● Exercise aim: Show all lines from the data that include the word "equation".

::::::

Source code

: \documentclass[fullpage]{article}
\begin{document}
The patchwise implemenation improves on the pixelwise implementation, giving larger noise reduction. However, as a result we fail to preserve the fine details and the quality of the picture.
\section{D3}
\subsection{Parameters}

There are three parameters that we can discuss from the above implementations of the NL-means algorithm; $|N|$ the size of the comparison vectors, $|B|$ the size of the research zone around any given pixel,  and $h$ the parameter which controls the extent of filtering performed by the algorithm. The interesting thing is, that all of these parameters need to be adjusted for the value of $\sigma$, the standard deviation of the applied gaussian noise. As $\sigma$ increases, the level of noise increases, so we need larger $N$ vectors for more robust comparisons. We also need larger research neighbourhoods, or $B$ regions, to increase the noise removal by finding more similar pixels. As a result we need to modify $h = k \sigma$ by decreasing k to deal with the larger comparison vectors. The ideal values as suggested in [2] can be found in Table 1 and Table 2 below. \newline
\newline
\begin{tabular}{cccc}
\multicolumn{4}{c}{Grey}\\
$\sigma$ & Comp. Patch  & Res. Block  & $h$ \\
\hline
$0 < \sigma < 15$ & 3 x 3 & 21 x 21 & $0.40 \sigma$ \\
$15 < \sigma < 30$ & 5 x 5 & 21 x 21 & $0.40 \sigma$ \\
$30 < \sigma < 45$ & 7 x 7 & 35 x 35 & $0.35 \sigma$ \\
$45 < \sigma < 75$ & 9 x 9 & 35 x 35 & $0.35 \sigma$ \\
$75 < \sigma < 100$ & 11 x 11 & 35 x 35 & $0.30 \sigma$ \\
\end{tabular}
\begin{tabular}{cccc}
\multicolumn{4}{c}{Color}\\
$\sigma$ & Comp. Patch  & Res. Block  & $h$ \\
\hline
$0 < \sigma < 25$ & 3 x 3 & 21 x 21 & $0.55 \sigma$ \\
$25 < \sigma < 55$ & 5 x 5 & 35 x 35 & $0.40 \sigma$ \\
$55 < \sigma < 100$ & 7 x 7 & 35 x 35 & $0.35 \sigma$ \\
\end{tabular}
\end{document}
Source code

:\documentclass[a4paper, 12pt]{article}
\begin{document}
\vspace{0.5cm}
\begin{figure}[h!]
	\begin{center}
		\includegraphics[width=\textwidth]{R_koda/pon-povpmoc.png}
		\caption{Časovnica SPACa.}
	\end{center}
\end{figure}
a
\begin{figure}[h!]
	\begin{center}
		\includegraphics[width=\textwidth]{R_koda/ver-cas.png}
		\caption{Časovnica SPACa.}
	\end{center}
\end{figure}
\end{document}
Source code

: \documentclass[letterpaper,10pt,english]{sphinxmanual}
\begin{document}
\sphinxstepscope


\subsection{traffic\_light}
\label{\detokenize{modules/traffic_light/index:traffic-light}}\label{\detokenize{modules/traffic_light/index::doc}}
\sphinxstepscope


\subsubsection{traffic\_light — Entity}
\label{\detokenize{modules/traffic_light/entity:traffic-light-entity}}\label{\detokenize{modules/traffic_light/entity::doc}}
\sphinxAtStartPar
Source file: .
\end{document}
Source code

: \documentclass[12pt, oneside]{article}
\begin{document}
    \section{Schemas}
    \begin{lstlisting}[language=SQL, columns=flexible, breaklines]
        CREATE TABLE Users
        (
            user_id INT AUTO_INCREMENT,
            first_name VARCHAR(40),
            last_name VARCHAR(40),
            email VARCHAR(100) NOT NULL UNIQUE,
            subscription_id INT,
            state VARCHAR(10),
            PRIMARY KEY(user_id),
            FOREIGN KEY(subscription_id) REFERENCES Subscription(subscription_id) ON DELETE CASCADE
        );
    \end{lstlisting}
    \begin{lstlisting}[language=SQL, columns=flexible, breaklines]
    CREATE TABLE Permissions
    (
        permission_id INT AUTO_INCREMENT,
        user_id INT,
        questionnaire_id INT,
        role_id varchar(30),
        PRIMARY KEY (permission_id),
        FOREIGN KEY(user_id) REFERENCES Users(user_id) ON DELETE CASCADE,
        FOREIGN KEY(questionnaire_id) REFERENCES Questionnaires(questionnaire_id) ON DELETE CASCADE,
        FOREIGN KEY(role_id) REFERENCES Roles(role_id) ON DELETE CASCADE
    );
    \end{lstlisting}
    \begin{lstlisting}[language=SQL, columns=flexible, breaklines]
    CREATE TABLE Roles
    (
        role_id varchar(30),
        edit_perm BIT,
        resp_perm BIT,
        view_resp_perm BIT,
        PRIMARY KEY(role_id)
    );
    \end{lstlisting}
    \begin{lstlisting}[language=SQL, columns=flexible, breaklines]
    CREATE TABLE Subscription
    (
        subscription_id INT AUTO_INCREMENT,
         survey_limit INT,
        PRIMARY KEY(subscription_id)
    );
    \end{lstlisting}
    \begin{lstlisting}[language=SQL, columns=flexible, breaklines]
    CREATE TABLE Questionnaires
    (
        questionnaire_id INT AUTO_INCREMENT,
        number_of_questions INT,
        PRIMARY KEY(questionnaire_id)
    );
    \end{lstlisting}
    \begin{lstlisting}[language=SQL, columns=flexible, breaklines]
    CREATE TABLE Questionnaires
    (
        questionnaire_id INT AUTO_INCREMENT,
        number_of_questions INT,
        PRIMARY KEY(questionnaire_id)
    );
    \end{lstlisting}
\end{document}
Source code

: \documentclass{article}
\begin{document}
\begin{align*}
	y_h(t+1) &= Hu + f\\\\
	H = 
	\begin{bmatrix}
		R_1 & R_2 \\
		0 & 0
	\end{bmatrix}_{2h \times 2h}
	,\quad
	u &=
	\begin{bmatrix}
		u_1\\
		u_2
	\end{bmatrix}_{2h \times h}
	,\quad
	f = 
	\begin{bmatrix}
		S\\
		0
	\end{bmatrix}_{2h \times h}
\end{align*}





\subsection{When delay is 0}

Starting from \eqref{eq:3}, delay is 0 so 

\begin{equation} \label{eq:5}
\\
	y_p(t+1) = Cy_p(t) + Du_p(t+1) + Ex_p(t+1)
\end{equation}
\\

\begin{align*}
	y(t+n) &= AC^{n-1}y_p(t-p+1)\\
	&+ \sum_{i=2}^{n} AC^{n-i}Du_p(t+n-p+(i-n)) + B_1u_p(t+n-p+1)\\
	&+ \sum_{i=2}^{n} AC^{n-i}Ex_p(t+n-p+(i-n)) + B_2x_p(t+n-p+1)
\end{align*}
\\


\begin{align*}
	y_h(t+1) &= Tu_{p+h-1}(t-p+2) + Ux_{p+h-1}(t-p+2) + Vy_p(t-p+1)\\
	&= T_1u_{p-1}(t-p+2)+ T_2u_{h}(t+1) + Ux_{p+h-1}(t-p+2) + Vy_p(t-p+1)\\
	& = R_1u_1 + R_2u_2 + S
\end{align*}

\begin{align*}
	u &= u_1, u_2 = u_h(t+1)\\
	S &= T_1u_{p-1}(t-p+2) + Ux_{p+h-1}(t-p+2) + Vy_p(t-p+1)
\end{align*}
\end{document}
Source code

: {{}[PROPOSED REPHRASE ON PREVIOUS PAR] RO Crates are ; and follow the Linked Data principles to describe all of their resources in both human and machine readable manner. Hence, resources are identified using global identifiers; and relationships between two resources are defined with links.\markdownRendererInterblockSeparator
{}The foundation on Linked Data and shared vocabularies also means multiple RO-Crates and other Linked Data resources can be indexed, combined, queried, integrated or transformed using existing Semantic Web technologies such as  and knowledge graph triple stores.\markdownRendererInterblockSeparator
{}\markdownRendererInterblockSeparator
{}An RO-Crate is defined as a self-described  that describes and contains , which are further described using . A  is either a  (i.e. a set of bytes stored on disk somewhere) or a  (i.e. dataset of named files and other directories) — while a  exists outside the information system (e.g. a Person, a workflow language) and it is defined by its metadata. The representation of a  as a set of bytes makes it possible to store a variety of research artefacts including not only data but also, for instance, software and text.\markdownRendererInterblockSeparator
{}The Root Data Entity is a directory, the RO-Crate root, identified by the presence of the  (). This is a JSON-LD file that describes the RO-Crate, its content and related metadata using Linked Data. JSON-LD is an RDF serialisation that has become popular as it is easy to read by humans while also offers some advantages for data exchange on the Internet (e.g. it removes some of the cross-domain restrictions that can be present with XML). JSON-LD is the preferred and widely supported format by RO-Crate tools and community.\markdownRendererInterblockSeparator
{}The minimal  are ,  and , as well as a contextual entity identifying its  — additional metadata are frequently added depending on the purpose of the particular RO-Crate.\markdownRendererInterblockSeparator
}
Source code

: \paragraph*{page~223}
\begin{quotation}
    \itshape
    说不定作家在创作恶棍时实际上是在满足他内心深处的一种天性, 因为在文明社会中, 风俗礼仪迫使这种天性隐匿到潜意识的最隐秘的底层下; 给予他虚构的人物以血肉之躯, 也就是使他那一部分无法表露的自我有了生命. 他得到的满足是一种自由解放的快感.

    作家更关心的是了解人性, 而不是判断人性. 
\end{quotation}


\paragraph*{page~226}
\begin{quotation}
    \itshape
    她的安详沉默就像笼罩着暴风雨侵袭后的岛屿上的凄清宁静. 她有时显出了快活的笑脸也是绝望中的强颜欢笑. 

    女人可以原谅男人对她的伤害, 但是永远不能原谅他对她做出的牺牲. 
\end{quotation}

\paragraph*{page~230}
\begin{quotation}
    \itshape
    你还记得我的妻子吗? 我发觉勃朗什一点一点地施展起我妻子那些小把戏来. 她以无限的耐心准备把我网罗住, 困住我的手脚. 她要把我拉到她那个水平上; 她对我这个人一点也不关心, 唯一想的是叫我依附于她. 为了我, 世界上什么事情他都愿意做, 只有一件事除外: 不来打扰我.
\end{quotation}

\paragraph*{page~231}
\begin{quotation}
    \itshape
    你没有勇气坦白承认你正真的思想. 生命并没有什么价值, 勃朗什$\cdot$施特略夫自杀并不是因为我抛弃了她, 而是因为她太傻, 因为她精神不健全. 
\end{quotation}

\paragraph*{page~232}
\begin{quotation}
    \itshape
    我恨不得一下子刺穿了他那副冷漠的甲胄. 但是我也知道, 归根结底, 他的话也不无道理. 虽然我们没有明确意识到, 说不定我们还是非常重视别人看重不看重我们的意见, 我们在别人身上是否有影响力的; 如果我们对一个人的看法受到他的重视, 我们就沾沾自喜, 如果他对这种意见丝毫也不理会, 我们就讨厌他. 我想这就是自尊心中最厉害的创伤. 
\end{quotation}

::::::

● Answer for the task:
\begin{equation} \label{eq:5}
\end{equation}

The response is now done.